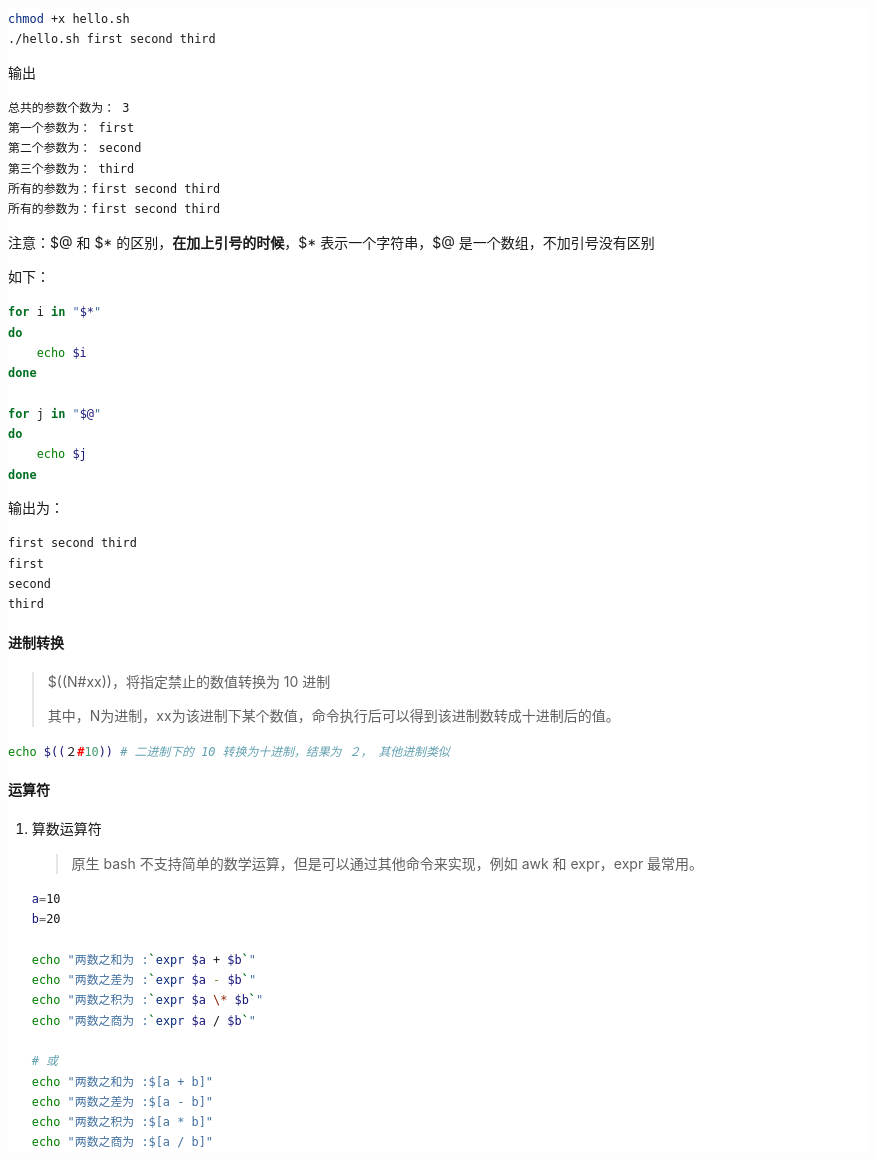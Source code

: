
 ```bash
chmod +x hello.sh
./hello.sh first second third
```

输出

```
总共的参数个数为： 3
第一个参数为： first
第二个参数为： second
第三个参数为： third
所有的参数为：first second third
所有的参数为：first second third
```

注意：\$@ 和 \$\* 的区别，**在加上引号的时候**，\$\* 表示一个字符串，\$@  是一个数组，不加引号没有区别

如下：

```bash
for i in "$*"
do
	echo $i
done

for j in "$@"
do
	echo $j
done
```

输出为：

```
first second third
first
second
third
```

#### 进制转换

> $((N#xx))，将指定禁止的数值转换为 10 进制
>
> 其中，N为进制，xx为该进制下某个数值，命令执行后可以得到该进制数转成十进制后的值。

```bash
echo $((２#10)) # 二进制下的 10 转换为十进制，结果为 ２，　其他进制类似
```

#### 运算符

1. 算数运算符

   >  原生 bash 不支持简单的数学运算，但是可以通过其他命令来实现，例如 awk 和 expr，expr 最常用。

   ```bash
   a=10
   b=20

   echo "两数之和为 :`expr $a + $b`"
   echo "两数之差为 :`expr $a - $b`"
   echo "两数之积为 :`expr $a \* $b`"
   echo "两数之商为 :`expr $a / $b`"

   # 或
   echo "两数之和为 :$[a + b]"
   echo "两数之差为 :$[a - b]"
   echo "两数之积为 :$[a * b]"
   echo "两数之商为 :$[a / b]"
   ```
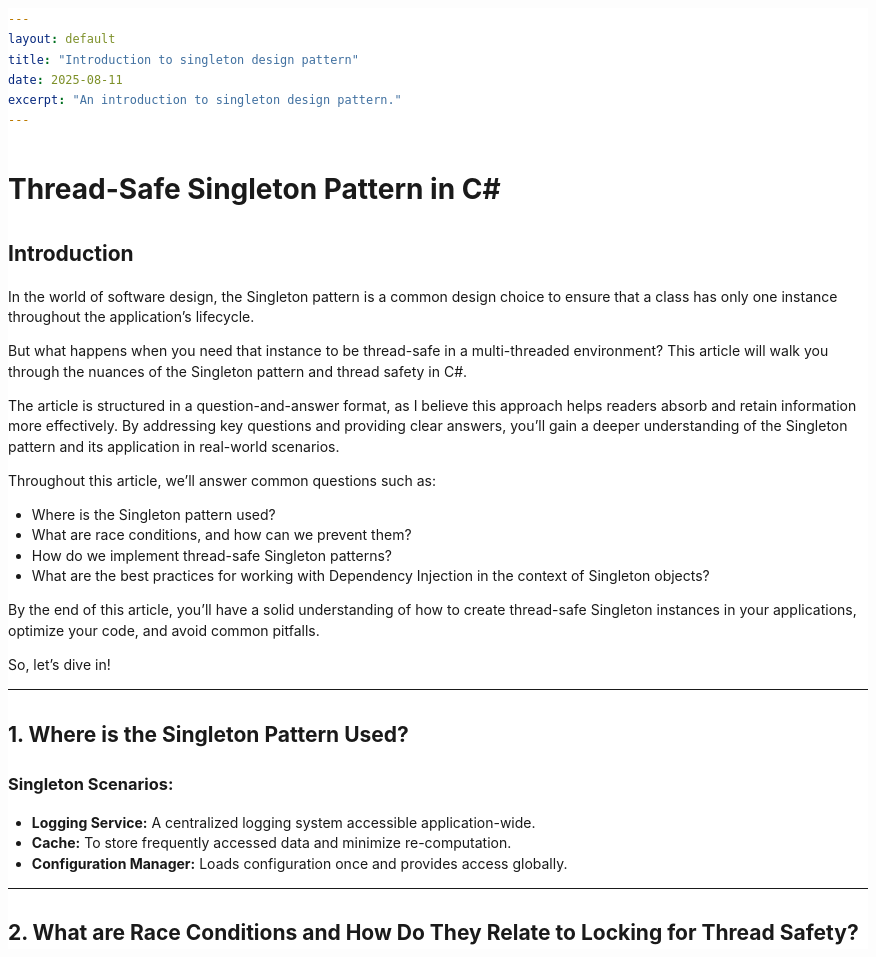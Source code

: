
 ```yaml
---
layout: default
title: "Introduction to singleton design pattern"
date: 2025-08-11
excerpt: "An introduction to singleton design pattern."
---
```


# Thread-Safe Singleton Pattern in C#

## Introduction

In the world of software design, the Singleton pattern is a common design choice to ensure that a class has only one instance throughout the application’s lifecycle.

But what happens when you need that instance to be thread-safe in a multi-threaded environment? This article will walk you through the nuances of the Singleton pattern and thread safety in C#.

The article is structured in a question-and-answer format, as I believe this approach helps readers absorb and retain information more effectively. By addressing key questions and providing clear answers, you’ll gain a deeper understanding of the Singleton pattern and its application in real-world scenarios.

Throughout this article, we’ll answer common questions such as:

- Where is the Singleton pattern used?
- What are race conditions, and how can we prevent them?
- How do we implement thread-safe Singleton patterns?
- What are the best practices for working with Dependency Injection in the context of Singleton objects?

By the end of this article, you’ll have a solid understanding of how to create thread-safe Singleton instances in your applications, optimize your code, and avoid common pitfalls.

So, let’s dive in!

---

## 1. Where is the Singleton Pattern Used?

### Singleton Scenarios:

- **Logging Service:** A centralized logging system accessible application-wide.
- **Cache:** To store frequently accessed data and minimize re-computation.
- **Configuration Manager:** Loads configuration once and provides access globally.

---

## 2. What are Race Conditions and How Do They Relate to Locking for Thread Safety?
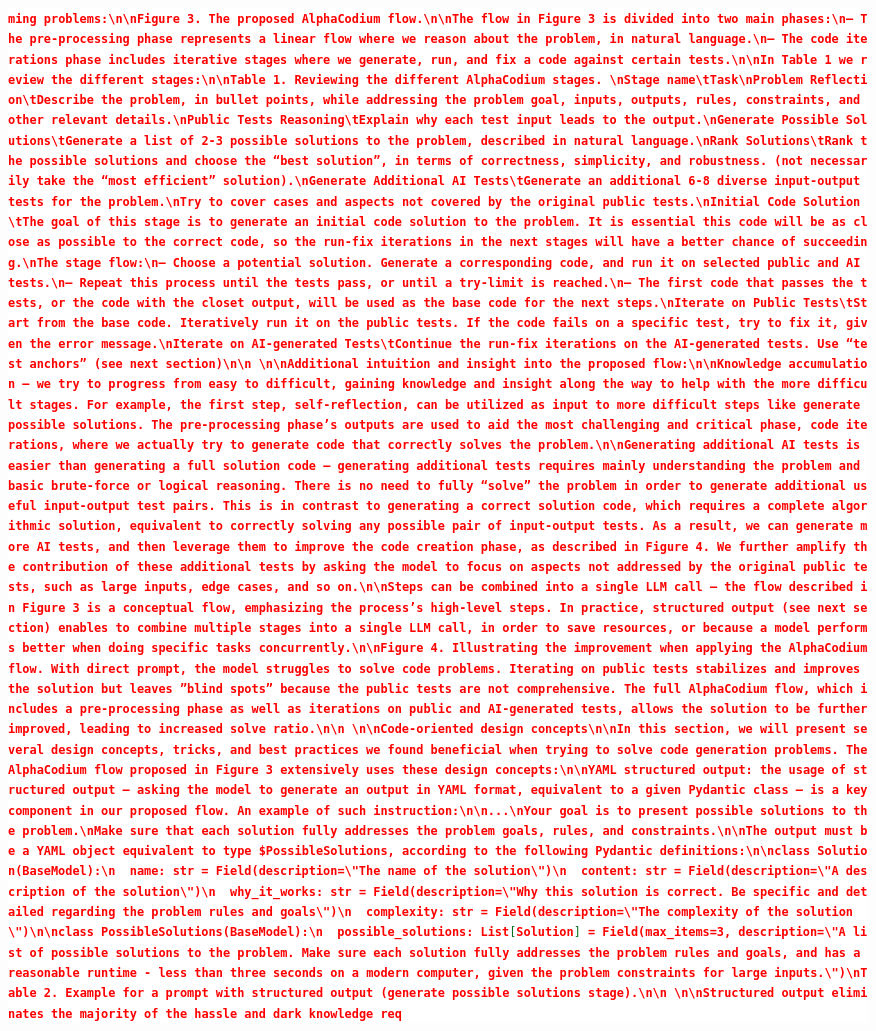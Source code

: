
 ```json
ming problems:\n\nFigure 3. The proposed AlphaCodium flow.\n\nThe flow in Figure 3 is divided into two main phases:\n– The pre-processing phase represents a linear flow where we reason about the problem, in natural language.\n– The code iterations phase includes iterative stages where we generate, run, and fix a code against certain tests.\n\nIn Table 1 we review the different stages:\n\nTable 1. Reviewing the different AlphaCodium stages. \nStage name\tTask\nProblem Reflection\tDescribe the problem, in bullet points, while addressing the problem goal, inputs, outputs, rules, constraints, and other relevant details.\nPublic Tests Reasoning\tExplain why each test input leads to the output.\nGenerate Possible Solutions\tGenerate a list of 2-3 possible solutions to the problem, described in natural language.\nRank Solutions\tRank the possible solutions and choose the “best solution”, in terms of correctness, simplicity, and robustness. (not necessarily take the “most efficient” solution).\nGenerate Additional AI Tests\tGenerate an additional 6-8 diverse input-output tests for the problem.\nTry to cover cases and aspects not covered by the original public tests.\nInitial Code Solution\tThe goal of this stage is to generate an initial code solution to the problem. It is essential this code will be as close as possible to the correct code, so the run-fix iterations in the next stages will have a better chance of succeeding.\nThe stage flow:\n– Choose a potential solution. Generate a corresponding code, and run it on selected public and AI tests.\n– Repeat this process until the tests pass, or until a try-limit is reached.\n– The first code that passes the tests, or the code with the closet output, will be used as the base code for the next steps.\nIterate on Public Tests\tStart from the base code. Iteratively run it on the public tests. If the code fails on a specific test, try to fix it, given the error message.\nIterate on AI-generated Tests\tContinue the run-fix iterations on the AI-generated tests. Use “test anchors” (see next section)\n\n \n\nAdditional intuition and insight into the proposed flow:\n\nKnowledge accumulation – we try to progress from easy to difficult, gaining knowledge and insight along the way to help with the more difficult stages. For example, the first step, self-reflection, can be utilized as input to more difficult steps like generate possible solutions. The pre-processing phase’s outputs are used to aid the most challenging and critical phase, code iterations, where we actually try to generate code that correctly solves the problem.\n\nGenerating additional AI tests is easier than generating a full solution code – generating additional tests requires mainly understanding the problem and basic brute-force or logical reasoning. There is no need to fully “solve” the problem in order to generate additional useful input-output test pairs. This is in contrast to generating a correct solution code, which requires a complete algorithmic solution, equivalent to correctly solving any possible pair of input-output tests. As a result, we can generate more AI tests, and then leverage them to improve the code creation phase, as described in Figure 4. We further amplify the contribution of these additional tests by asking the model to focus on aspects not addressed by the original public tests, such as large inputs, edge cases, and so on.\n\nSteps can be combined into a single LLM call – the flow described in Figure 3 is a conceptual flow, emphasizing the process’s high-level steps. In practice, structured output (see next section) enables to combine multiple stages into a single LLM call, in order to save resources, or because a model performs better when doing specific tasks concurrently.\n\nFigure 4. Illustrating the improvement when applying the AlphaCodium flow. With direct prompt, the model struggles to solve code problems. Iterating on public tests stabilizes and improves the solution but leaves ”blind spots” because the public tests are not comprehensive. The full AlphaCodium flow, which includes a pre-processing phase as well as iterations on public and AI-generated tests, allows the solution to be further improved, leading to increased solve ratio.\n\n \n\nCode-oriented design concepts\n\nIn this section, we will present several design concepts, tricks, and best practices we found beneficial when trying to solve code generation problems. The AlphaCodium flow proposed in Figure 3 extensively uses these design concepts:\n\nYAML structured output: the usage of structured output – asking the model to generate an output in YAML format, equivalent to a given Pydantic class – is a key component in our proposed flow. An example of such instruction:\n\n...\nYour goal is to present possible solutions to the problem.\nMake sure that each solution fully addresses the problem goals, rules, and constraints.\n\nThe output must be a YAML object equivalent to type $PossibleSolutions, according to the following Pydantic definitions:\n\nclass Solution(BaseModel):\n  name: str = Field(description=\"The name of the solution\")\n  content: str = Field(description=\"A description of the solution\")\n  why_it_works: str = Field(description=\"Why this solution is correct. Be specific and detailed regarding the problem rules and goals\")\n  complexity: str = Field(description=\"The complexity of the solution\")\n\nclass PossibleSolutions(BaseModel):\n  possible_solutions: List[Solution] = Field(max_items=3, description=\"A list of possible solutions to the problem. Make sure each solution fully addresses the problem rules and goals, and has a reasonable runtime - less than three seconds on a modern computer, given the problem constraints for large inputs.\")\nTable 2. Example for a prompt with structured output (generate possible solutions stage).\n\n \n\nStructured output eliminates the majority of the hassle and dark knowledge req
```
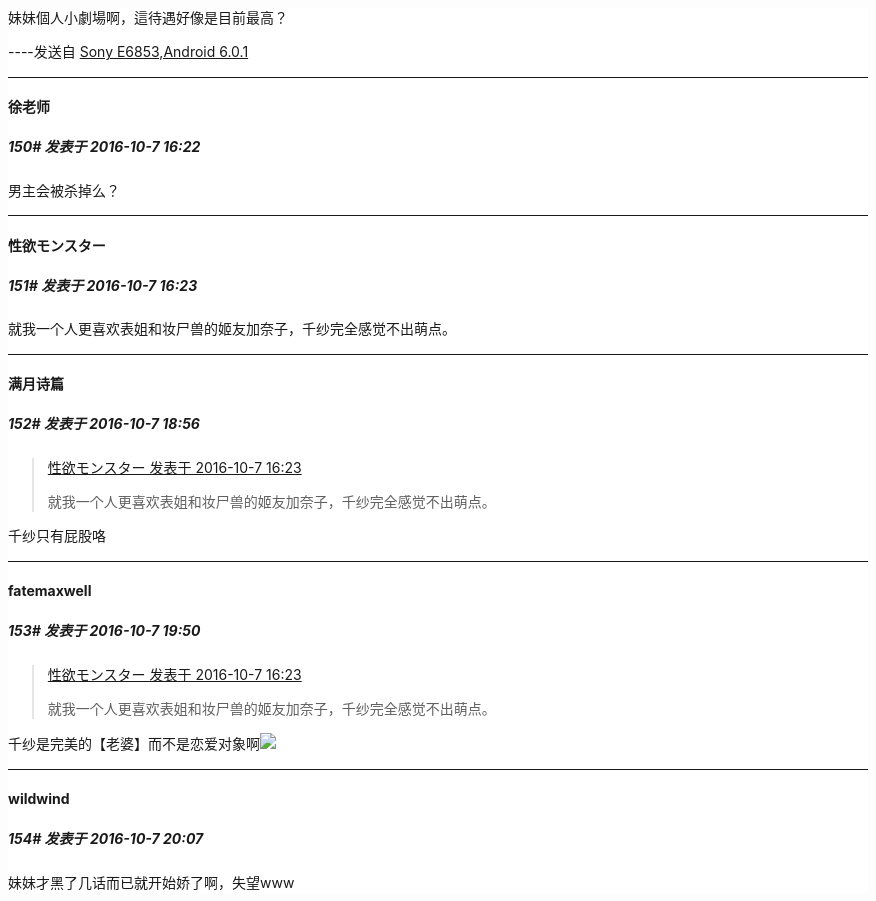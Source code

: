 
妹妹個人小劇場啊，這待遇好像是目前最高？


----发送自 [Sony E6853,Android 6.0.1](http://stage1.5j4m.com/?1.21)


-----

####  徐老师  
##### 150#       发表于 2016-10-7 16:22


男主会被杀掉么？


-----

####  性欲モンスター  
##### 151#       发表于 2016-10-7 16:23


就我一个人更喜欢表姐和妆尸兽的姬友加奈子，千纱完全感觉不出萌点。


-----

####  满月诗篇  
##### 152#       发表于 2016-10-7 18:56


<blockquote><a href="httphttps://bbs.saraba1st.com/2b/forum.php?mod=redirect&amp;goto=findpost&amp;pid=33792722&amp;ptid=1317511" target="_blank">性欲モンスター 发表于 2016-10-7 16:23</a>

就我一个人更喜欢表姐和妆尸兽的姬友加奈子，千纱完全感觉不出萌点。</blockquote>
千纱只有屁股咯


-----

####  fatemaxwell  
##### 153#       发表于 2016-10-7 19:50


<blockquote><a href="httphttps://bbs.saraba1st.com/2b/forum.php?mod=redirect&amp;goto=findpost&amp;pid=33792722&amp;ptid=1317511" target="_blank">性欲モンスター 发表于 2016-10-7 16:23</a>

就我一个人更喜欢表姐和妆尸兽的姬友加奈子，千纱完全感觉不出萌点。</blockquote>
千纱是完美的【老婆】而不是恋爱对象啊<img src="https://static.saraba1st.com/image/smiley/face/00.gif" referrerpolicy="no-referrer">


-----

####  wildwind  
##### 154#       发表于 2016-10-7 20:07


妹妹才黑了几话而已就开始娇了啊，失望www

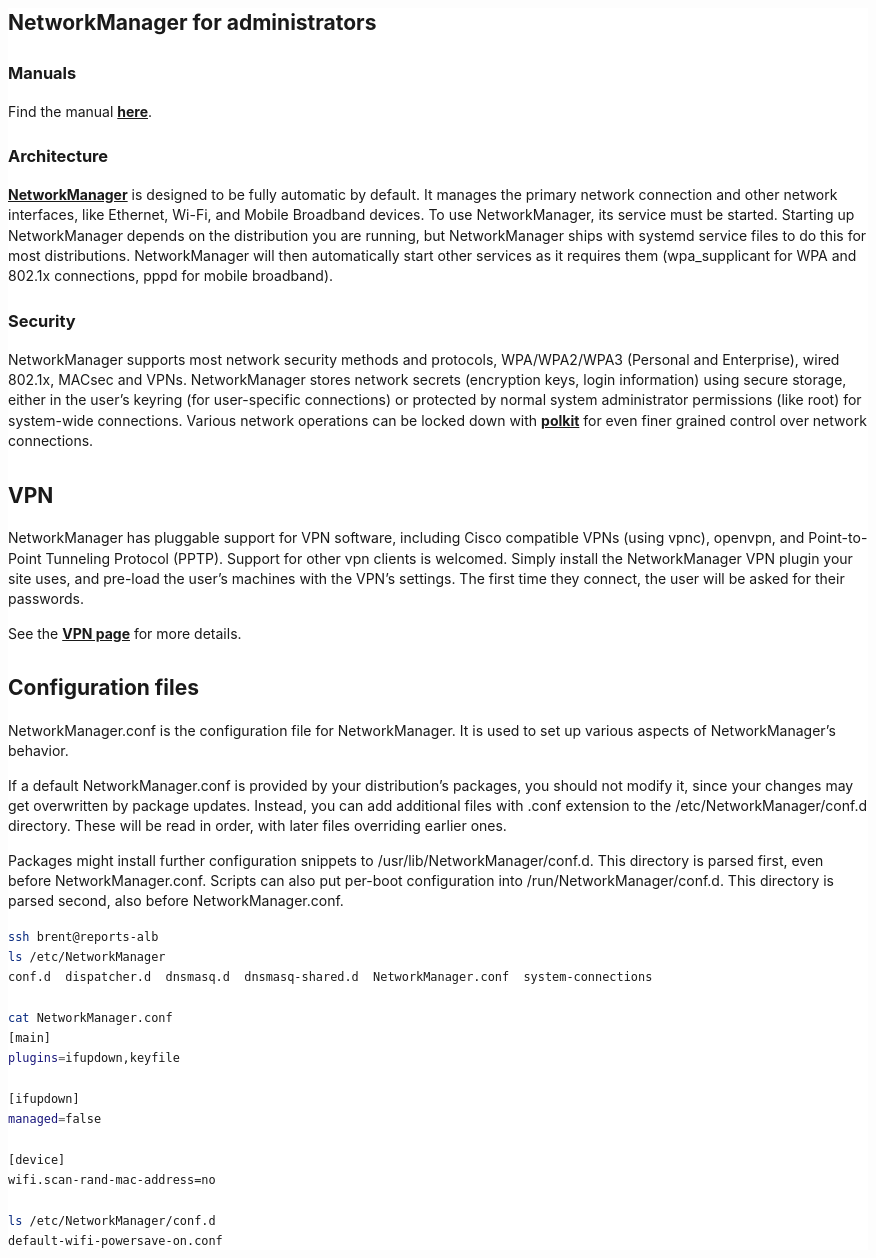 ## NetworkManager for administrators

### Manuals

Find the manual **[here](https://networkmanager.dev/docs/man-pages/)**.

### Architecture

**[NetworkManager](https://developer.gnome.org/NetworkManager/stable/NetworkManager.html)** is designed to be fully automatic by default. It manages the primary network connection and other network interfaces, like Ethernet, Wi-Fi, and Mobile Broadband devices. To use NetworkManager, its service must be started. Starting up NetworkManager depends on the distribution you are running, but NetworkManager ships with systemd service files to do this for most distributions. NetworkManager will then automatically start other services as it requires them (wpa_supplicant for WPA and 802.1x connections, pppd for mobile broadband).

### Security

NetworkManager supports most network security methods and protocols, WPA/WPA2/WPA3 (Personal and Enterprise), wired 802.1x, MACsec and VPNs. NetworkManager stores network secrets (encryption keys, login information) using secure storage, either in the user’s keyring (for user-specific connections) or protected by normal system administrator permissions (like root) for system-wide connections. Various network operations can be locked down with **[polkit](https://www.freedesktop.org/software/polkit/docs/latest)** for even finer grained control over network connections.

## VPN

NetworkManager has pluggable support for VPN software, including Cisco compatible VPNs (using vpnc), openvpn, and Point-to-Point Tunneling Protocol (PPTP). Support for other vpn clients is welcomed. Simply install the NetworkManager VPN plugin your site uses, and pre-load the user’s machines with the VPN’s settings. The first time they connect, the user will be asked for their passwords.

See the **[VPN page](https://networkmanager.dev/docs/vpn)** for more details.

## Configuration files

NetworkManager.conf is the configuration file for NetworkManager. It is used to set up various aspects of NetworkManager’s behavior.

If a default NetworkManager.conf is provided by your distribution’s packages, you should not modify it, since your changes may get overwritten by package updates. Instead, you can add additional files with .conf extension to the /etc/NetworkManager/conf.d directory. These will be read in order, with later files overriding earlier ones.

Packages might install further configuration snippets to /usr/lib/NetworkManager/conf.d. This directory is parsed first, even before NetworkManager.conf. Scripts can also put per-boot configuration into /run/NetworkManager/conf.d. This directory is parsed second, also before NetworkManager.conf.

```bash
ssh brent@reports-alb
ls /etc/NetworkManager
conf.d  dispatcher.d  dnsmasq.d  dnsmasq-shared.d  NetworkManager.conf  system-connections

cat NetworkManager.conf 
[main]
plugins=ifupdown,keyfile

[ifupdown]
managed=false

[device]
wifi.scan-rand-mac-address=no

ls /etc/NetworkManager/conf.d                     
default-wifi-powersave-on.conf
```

● **Task objective**: Set the pictures aside and retype exactly the lines above from the line with "发表于 2016-10-7 18:56" to the line with "### Architecture", both included, adding no others.

● **Exercise result**:
##### 152#       发表于 2016-10-7 18:56


<blockquote><a href="httphttps://bbs.saraba1st.com/2b/forum.php?mod=redirect&amp;goto=findpost&amp;pid=33792722&amp;ptid=1317511" target="_blank">性欲モンスター 发表于 2016-10-7 16:23</a>

就我一个人更喜欢表姐和妆尸兽的姬友加奈子，千纱完全感觉不出萌点。</blockquote>
千纱只有屁股咯


-----

####  fatemaxwell  
##### 153#       发表于 2016-10-7 19:50


<blockquote><a href="httphttps://bbs.saraba1st.com/2b/forum.php?mod=redirect&amp;goto=findpost&amp;pid=33792722&amp;ptid=1317511" target="_blank">性欲モンスター 发表于 2016-10-7 16:23</a>

就我一个人更喜欢表姐和妆尸兽的姬友加奈子，千纱完全感觉不出萌点。</blockquote>
千纱是完美的【老婆】而不是恋爱对象啊<img src="https://static.saraba1st.com/image/smiley/face/00.gif" referrerpolicy="no-referrer">


-----

####  wildwind  
##### 154#       发表于 2016-10-7 20:07


妹妹才黑了几话而已就开始娇了啊，失望www

 ## NetworkManager for administrators

### Manuals

Find the manual **[here](https://networkmanager.dev/docs/man-pages/)**.

### Architecture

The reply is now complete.